Polícia descobre novo elo do PCC com o futebol

padrinho avaí

A Polícia de São Paulo, após investigações que, nesta semana, culminaram na prisão de mais de 40 integrantes do PCC, ligados ao tráfico de drogas, sob o comando de Marcola – agora “Russo” – encontrou indícios de que um dos detidos, Marivaldo Maia de Souza, o Tio, era braço da facção para lavar dinheiro no futebol.

Tio chegou a ser presidente do Itapevi, da segunda divisão paulista, e agenciava jogadores de menor expressão.

O PCC entendeu, há tempos, que as transações esportivas são perfeitas para lavar o dinheiro das drogas.

Possuem, invariavelmente, valores fictícios e partilhados com diversos fins, sem fiscalização adequada ou prestação de contas eficiente.

Meses atrás – e não por acaso – o traficante “Fusca”, para o PCC, conhecido no mundo do esporte como “Padrinho”, fez negócios com o Corinthians, dentro da sala do presidente do clube, um delegado de polícia, e, sem o menor constrangimento, tirou fotografias para registrar o momento.

Padrinho, sozinho, enviou mais de 100 vezes a quantia apreendida pela Polícia, na atual operação, para o Exterior, por intermédio do Porto de Santos, demonstrando sua importância na “organização’, e, principalmente, a periculosidade.

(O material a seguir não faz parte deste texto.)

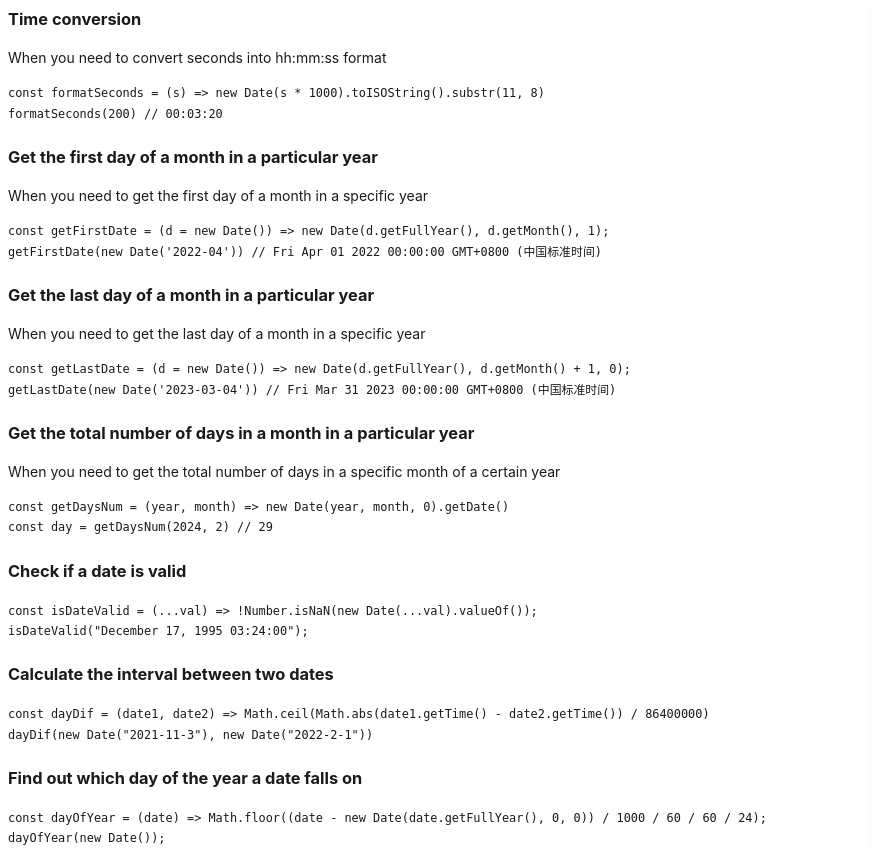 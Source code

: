 ### Time conversion

When you need to convert seconds into hh:mm:ss format

```
const formatSeconds = (s) => new Date(s * 1000).toISOString().substr(11, 8)
formatSeconds(200) // 00:03:20
```

### Get the first day of a month in a particular year

When you need to get the first day of a month in a specific year

```
const getFirstDate = (d = new Date()) => new Date(d.getFullYear(), d.getMonth(), 1);
getFirstDate(new Date('2022-04')) // Fri Apr 01 2022 00:00:00 GMT+0800 (中国标准时间)
```

### Get the last day of a month in a particular year

When you need to get the last day of a month in a specific year

```
const getLastDate = (d = new Date()) => new Date(d.getFullYear(), d.getMonth() + 1, 0);
getLastDate(new Date('2023-03-04')) // Fri Mar 31 2023 00:00:00 GMT+0800 (中国标准时间)
```

### Get the total number of days in a month in a particular year

When you need to get the total number of days in a specific month of a certain year

```
const getDaysNum = (year, month) => new Date(year, month, 0).getDate()  
const day = getDaysNum(2024, 2) // 29
```

### Check if a date is valid

```
const isDateValid = (...val) => !Number.isNaN(new Date(...val).valueOf());
isDateValid("December 17, 1995 03:24:00"); 
```

### Calculate the interval between two dates

```
const dayDif = (date1, date2) => Math.ceil(Math.abs(date1.getTime() - date2.getTime()) / 86400000)
dayDif(new Date("2021-11-3"), new Date("2022-2-1")) 
```

### Find out which day of the year a date falls on

```
const dayOfYear = (date) => Math.floor((date - new Date(date.getFullYear(), 0, 0)) / 1000 / 60 / 60 / 24);
dayOfYear(new Date());
```
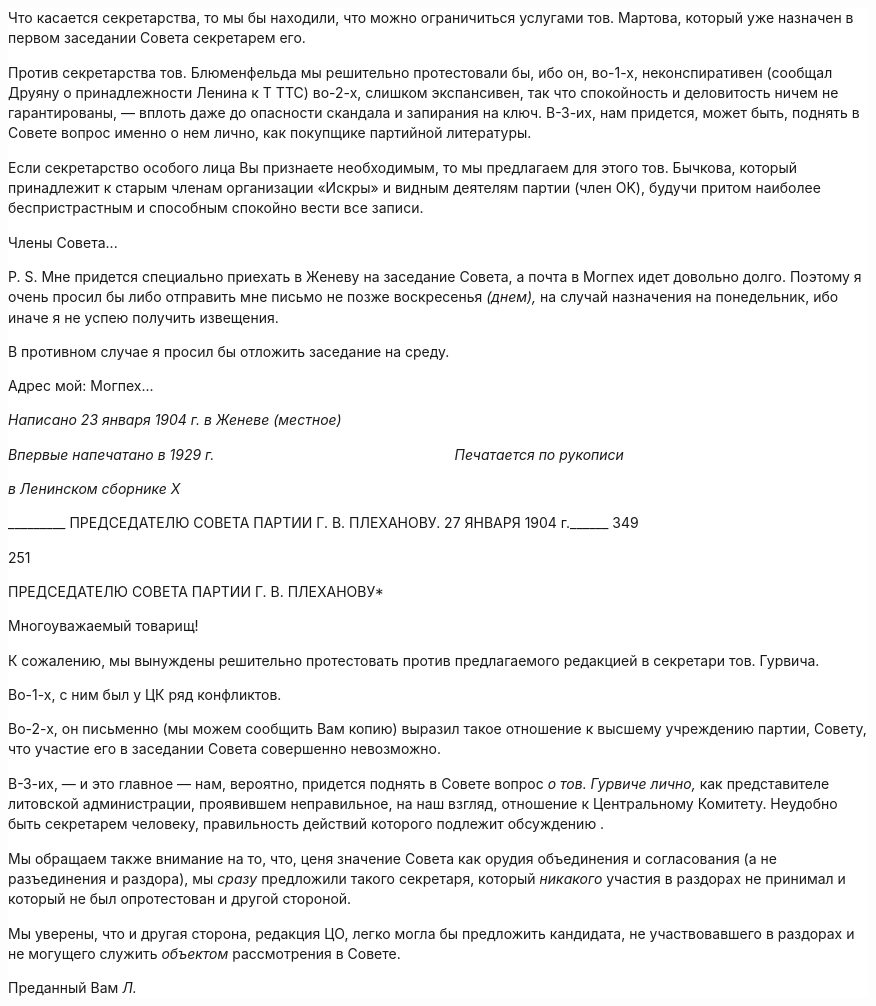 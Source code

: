 Что касается секретарства, то мы бы находили, что можно ограничиться услугами тов. Мартова, который уже назначен в первом заседании Совета секретарем его.

Против секретарства тов. Блюменфельда мы решительно протестовали бы, ибо он, во-1-х, неконспиративен (сообщал Друяну о принадлежности Ленина к Τ TTC) во-2-х, слишком экспансивен, так что спокойность и деловитость ничем не гарантированы, — вплоть даже до опасности скандала и запирания на ключ. В-З-их, нам придется, может быть, поднять в Совете вопрос именно о нем лично, как покупщике партийной литера­туры.

Если секретарство особого лица Вы признаете необходимым, то мы предлагаем для этого тов. Бычкова, который принадлежит к старым членам организации «Искры» и видным деятелям партии (член OK), будучи притом наиболее беспристрастным и спо­собным спокойно вести все записи.

Члены Совета...

P. S. Мне придется специально приехать в Женеву на заседание Совета, а почта в Могпех идет довольно долго. Поэтому я очень просил бы либо отправить мне письмо не позже воскресенья _(днем),_ на случай назначения на понедельник, ибо иначе я не успею получить извещения.

В противном случае я просил бы отложить заседание на среду.

Адрес мой: Могпех...

_Написано 23 января 1904 г. в Женеве (местное)_

_Впервые напечатано в 1929 г.                                                             Печатается по рукописи_

_в Ленинском сборнике_ _X_

  

_________ ПРЕДСЕДАТЕЛЮ СОВЕТА ПАРТИИ Г. В. ПЛЕХАНОВУ. 27 ЯНВАРЯ 1904 г.______ 349

251

ПРЕДСЕДАТЕЛЮ СОВЕТА ПАРТИИ Г. В. ПЛЕХАНОВУ*

Многоуважаемый товарищ!

К сожалению, мы вынуждены решительно протестовать против предлагаемого ре­дакцией в секретари тов. Гурвича.

Во-1-х, с ним был у ЦК ряд конфликтов.

Во-2-х, он письменно (мы можем сообщить Вам копию) выразил такое отношение к высшему учреждению партии, Совету, что участие его в заседании Совета совершенно невозможно.

В-З-их, — и это главное — нам, вероятно, придется поднять в Совете вопрос _о тов. Гурвиче лично,_ как представителе литовской администрации, проявившем неправиль­ное, на наш взгляд, отношение к Центральному Комитету. Неудобно быть секретарем человеку, правильность действий которого подлежит обсуждению .

Мы обращаем также внимание на то, что, ценя значение Совета как орудия объеди­нения и согласования (а не разъединения и раздора), мы _сразу_ предложили такого сек­ретаря, который _никакого_ участия в раздорах не принимал и который не был опроте­стован и другой стороной.

Мы уверены, что и другая сторона, редакция ЦО, легко могла бы предложить канди­дата, не участвовавшего в раздорах и не могущего служить _объектом_ рассмотрения в Совете.

Преданный Вам _Л._
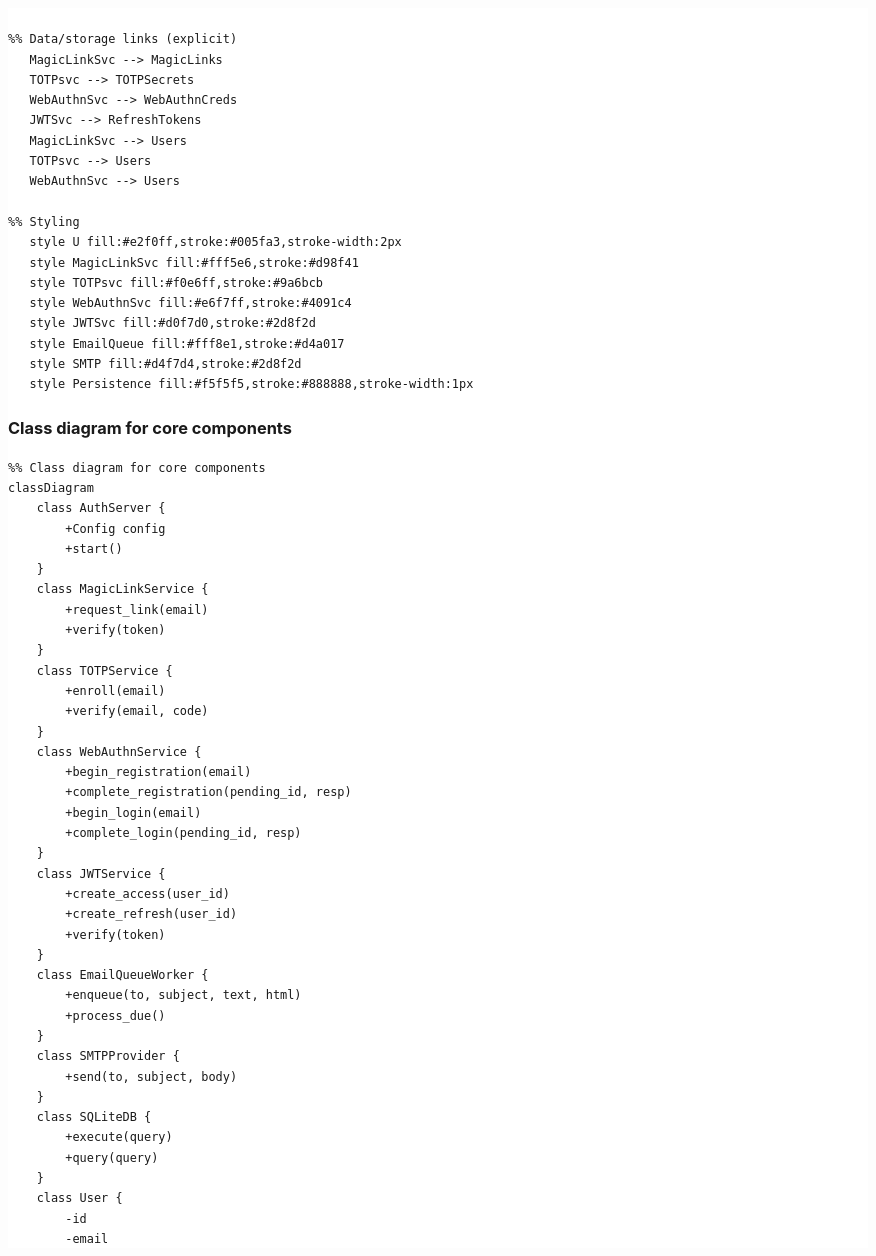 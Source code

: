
 ```mermaid

%% Data/storage links (explicit)
   MagicLinkSvc --> MagicLinks
   TOTPsvc --> TOTPSecrets
   WebAuthnSvc --> WebAuthnCreds
   JWTSvc --> RefreshTokens
   MagicLinkSvc --> Users
   TOTPsvc --> Users
   WebAuthnSvc --> Users

%% Styling
   style U fill:#e2f0ff,stroke:#005fa3,stroke-width:2px
   style MagicLinkSvc fill:#fff5e6,stroke:#d98f41
   style TOTPsvc fill:#f0e6ff,stroke:#9a6bcb
   style WebAuthnSvc fill:#e6f7ff,stroke:#4091c4
   style JWTSvc fill:#d0f7d0,stroke:#2d8f2d
   style EmailQueue fill:#fff8e1,stroke:#d4a017
   style SMTP fill:#d4f7d4,stroke:#2d8f2d
   style Persistence fill:#f5f5f5,stroke:#888888,stroke-width:1px
```

### Class diagram for core components

```mermaid
%% Class diagram for core components
classDiagram
    class AuthServer {
        +Config config
        +start()
    }
    class MagicLinkService {
        +request_link(email)
        +verify(token)
    }
    class TOTPService {
        +enroll(email)
        +verify(email, code)
    }
    class WebAuthnService {
        +begin_registration(email)
        +complete_registration(pending_id, resp)
        +begin_login(email)
        +complete_login(pending_id, resp)
    }
    class JWTService {
        +create_access(user_id)
        +create_refresh(user_id)
        +verify(token)
    }
    class EmailQueueWorker {
        +enqueue(to, subject, text, html)
        +process_due()
    }
    class SMTPProvider {
        +send(to, subject, body)
    }
    class SQLiteDB {
        +execute(query)
        +query(query)
    }
    class User {
        -id
        -email
```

Era tão atuante no mundo do futebol, que, além de fazer negócios com dirigentes do Corinthians, arrendou, por um tempo, o Avaí-SC, beneficiou alguns jornalistas esportivos da BAND (provas serão postadas nos próximos dias).

Na emissora paulista, todos os jogadores ligados ao “Padrinho” passaram pelos programas esportivos, além de um de seus “parceiros”, o ex-jogador Marco Aurélio, ter frequentado os espaço de comentarista da casa, como convidado, fato que não mais se repetiu após a prisão do traficante.

Enquanto não houver transparência nas gestões esportivas de clubes e federações, o mundo do crime, cada vez mais organizado, dará as cartas não apenas nas transações de jogadores, mas também nas diversas atividades necessárias para promover suas mercadorias.